Register-Herald photo by Pamela Pritt  James Earl “Squirrel” Wood, left, and friend and fellow riverside dweller Richard Bradford would like to see the state Department of Agriculture’s black fly suppression program stopped.
Register-Herald photo by Pamela Pritt
James Earl “Squirrel” Wood, left, and friend and fellow riverside dweller Richard Bradford would like to see the state Department of Agriculture’s black fly suppression program stopped.

HINTON, W.Va. — For one resident along the New River, a hiatus from black fly spraying is nothing short of a victory, albeit a small one.

James Earl “Squirrel” Wood has lived along the river more than 50 years, and for nearly 30 of those years, he’s been keeping records of birds, bats, snakes, fish and black fly hatches, as well as other insects in the river and out.

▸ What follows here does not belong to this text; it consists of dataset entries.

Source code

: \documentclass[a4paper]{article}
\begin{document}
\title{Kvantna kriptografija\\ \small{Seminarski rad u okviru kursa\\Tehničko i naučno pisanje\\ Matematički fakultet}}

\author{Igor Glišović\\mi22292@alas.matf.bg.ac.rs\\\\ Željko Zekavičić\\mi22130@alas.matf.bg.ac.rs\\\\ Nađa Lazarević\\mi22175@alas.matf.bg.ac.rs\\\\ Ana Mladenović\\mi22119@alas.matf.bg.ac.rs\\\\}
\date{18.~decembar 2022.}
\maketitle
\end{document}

In stacks of wire notebooks and repurposed folders, Wood has catalogued his daily observations of life along a 2-mile stretch of the New. According to his records, he’s seen a decline in all life forms which populated the river 50 years ago. Since spraying began in 1986, all he’s wanted is a study on the effects of Bti, the biological pesticide flung from helicopters fairly regularly during the spring and summer to kill black fly larvae.

He also has hundreds of discs full of hundreds of pictures that document what he’s seen, and, maybe more importantly, what he hasn’t seen, along the New River.

Wood said suppressing the black flies is taking a link out of a fragile food chain that has diminished the fish and bird population. An avid outdoorsman, Wood has fished the river almost constantly, and in an area that used to deliver up to 55 bass in a morning, he now nets fewer than 10. And catfish are non-existent there, according to Wood.

“You can’t catch a catfish,” he said. “It’s upset everything.”

Wood said the migrating purple martin, a sub-species of the swallow, is an indicator something is wrong on the New River. Wood has 11 bird houses for purple martins, which once hatched two nests of young each summer.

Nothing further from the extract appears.